“What a pity,” I remarked, pleasantly, “that you are so thin. Shall I come down and hold the boat still while you get out? Wet flannel has such a clinging effect.”
Jimmie is a good deal of a gentleman, so he made no reply. I was just turning away, resolving in a Christian spirit to order him a hot Scotch, when I heard a splash and a remark which was full of exclamation points, asterisks, and other things, and looking down I saw the canoe bottom upwards, with Jimmie clinging to it indignantly blowing a large quantity of Thames water from his mouth in a manner which led me to know that the sooner I got away from there the better it would be for me. I kept out of his way until dinner-time, and only permitted him to suspect that I saw his disappearance by politely ignoring the fact that all his and Mrs. Jimmie’s lingerie, to speak delicately, was floating about, hanging from pegs in unused portions of the house-boat. My silence was so suspicious that finally Jimmie could stand it no longer.
“Did you see me go down?” he demanded.
“I did not,” I answered him, firmly, whereat he released my elbow and I edged around to the other side of the table.
“But I saw you come up,” I said, pleasantly, “and I saw what you said.”
“Saw?” said Jimmie. “Saw what I said?”
“Certainly! There was enough blue light around your remarks for me to have seen them in the dark.”

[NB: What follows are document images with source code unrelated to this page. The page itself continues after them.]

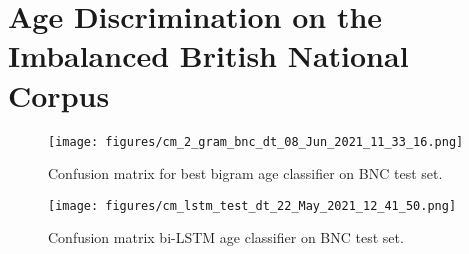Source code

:\section{Age Discrimination on the Imbalanced British National Corpus }
\label{age_disc_bnc}

\begin{figure}[H]
    \centering
    \texttt{[image: figures/cm\_2\_gram\_bnc\_dt\_08\_Jun\_2021\_11\_33\_16.png]}
    \caption{Confusion matrix for best bigram age classifier on BNC test set.}
    \label{fig:cm_bigram_bnc}
\end{figure}

\begin{figure}[H]
    \centering
    \texttt{[image: figures/cm\_lstm\_test\_dt\_22\_May\_2021\_12\_41\_50.png]}
    \caption{Confusion matrix bi-LSTM age classifier on BNC test set.}
    \label{fig:cm_lstm_bnc}
\end{figure}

“Well, what have you got to say about it?” he said, resigning himself.
“Only this, and that is that this afternoon’s performance in that canoe was the only instance in my life where I thoroughly approved of the workings of Providence. Ordinarily the good die young and the guilty one escapes.”
“Is that all?” growled Jimmie.
“Yes,” I said, hesitatingly, “I think it is. Did I mention before that I thought you were thin?”
“You certainly did,” said Jimmie.
“Your legs,” I went on, but just then I was interrupted by the reappearance of a little German musician, who had floated up the river two days before in a white flannel suit without change of linen and who played accompaniments of our singers so well that Jimmie permitted him to stay on without either actually inviting him or showing him that his presence was not any particular addition to our enjoyment.
Jimmie objected violently to some of his sentiments, which the German was tactless enough to keep thrusting in our faces. He was as offensive to our English friends on the subject of England as he was to us concerning America, but one of the Englishmen sang and couldn’t play a note, so Jimmie let the German stay, because Miss Wemyss wanted him to.
Although secretly I think Jimmie and I hated him, we are sometimes polite enough not to say everything we think, but at any rate there never was a moment when Jimmie and I wouldn’t leave off attacking each other, hoping for an opportunity for a fight with the German, which thus far he had escaped by the skin of his teeth.